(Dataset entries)

BEGIN

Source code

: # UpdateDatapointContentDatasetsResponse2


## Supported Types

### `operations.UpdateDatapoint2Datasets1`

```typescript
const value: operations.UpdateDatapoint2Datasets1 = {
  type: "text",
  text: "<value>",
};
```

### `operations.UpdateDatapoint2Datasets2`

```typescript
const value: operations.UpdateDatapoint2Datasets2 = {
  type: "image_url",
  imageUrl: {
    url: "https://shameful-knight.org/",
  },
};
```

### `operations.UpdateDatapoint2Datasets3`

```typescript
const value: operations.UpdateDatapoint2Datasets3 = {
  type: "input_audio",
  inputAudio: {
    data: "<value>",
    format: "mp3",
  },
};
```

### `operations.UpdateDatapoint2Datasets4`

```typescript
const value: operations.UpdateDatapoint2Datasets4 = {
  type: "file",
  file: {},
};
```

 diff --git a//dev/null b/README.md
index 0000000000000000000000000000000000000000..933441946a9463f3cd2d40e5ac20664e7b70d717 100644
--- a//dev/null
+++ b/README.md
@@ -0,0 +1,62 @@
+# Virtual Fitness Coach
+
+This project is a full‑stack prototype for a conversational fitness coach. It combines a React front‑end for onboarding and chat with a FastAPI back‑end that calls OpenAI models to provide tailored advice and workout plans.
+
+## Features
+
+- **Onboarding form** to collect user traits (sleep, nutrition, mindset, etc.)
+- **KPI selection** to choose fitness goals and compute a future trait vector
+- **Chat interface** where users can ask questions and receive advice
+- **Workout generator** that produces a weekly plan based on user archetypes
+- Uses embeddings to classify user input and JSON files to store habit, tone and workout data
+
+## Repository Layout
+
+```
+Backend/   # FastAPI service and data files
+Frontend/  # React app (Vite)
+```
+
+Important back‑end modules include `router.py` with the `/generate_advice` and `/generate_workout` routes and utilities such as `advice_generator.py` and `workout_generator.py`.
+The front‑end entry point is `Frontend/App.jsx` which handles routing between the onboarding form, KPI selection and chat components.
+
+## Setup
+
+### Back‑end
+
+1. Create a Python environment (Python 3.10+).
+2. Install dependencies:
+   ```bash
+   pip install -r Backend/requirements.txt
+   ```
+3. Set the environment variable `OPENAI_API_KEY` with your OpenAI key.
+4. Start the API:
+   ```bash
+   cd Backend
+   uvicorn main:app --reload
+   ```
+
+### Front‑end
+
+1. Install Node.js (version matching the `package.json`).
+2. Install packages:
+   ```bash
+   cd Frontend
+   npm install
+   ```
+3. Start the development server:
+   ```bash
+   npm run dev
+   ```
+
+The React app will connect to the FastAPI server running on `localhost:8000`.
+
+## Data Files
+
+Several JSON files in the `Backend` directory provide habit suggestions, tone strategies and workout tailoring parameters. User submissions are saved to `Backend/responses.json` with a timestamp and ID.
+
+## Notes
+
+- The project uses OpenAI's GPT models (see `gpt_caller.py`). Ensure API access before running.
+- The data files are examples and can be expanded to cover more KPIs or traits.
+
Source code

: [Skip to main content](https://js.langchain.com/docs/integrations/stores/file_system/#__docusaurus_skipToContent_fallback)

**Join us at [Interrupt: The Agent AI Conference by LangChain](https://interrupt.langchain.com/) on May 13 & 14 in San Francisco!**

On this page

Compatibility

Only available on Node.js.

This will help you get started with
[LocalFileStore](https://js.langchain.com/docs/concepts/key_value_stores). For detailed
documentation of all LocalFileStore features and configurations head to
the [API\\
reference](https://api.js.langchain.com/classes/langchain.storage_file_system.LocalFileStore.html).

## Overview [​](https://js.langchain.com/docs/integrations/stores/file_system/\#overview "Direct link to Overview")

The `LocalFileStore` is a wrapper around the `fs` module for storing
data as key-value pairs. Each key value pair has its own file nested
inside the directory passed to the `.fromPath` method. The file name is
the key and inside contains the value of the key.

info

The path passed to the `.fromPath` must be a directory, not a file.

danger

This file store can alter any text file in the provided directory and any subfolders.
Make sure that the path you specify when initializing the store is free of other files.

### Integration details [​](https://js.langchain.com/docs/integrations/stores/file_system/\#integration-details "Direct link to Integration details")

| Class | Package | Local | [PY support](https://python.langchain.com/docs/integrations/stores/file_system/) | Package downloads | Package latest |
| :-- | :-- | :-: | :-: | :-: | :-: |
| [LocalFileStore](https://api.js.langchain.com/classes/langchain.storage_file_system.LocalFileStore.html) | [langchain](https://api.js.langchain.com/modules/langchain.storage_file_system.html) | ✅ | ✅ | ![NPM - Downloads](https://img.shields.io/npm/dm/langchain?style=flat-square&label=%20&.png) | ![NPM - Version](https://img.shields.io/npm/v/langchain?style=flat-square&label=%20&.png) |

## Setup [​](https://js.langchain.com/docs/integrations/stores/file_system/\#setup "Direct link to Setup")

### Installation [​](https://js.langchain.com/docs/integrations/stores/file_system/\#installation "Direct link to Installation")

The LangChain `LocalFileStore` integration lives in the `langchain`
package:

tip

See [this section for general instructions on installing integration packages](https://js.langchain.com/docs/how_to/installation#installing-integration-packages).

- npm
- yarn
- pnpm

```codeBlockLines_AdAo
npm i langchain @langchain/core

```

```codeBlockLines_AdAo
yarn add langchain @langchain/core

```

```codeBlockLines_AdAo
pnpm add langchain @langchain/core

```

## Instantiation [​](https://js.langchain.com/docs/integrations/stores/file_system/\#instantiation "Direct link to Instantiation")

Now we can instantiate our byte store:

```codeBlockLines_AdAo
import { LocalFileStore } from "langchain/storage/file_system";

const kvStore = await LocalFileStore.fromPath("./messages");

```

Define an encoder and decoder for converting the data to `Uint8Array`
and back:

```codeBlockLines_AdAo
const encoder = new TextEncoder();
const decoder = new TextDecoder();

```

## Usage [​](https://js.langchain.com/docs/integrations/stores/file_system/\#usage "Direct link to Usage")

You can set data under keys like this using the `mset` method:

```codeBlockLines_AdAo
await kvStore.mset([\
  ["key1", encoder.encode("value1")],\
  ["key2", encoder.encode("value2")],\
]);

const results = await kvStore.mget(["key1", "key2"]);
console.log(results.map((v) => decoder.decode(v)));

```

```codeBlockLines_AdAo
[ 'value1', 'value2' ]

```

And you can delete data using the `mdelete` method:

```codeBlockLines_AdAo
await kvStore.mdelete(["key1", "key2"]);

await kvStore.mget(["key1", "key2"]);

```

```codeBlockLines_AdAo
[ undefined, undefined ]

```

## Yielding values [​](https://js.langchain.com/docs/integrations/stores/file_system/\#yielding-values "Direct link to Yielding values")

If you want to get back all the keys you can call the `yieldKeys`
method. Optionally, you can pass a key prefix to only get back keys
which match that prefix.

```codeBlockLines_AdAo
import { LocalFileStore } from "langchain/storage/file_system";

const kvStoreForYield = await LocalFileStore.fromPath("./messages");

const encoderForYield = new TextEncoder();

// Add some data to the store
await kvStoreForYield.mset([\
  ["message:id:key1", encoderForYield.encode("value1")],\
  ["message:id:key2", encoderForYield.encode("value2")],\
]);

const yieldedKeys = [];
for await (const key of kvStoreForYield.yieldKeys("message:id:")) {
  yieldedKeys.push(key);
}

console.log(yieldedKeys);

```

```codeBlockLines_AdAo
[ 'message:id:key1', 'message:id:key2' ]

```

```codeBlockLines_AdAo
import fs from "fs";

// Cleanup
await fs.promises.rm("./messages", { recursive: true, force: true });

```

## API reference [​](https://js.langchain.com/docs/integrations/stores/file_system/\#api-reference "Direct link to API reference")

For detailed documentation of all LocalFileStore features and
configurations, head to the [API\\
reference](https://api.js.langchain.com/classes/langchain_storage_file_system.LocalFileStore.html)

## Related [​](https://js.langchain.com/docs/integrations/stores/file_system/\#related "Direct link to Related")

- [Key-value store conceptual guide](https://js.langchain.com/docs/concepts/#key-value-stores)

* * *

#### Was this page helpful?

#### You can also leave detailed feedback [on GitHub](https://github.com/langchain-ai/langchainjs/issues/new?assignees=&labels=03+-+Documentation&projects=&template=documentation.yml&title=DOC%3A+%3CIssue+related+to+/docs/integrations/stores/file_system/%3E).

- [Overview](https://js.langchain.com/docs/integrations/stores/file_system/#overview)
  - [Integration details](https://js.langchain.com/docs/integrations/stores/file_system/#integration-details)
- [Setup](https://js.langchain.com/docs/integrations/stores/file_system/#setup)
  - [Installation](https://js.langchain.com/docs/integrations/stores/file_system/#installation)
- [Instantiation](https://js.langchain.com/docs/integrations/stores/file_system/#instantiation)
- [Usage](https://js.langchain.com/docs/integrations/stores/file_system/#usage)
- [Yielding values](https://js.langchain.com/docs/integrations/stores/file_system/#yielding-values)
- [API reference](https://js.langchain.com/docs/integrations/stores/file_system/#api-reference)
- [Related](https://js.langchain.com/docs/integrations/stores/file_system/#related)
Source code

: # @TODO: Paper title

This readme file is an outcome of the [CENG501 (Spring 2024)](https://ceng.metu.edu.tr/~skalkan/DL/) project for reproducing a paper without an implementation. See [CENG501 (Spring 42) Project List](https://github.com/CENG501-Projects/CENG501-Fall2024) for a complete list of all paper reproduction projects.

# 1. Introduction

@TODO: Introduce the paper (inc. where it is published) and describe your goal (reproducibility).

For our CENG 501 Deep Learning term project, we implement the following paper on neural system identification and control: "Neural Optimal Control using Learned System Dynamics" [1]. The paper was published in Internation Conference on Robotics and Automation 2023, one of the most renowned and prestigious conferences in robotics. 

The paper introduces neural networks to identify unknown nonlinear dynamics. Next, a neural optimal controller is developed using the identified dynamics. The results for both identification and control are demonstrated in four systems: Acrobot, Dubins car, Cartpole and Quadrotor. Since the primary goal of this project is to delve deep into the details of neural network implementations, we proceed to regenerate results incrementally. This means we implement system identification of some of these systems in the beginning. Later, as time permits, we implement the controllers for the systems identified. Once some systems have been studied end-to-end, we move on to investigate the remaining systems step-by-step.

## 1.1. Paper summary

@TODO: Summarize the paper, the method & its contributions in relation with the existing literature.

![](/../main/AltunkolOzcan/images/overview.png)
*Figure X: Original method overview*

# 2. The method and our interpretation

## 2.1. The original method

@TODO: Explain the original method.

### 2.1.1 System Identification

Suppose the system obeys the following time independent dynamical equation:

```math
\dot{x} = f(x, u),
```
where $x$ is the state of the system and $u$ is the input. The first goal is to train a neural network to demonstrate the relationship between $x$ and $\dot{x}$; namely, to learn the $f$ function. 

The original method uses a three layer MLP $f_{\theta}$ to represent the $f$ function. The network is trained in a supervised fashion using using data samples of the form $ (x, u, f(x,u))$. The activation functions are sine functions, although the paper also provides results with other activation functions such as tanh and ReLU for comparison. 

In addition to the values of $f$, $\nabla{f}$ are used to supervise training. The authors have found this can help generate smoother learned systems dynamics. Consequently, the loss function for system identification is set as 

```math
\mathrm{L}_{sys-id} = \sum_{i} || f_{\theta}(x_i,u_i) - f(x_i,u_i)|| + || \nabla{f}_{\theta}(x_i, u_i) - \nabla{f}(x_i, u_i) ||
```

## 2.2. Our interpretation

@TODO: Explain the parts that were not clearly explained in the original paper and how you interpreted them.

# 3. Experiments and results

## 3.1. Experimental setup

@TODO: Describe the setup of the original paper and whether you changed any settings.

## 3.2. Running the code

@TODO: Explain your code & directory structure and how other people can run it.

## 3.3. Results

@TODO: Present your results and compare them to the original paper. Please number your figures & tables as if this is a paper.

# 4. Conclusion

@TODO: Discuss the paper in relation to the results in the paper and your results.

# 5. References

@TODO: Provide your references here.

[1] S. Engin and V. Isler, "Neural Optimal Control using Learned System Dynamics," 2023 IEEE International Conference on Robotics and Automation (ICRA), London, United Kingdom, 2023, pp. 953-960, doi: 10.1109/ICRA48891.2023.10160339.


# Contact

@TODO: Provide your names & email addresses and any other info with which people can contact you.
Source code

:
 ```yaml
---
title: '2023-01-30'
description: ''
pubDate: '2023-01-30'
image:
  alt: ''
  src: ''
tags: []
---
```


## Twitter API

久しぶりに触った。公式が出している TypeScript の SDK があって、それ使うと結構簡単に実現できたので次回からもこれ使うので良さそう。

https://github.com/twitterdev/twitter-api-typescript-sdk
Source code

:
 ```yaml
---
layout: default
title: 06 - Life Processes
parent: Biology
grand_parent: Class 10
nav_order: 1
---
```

END

§ PROBLEM: Which lines above run from the one containing "KPIs or traits." down to the one containing "This will help you get started with"? Repeat exactly those, both ends included, and nothing else.

§ OUTPUT OF THE EXERCISE:
+- The data files are examples and can be expanded to cover more KPIs or traits.
+
Source code

: [Skip to main content](https://js.langchain.com/docs/integrations/stores/file_system/#__docusaurus_skipToContent_fallback)

**Join us at [Interrupt: The Agent AI Conference by LangChain](https://interrupt.langchain.com/) on May 13 & 14 in San Francisco!**

On this page

Compatibility

Only available on Node.js.

This will help you get started with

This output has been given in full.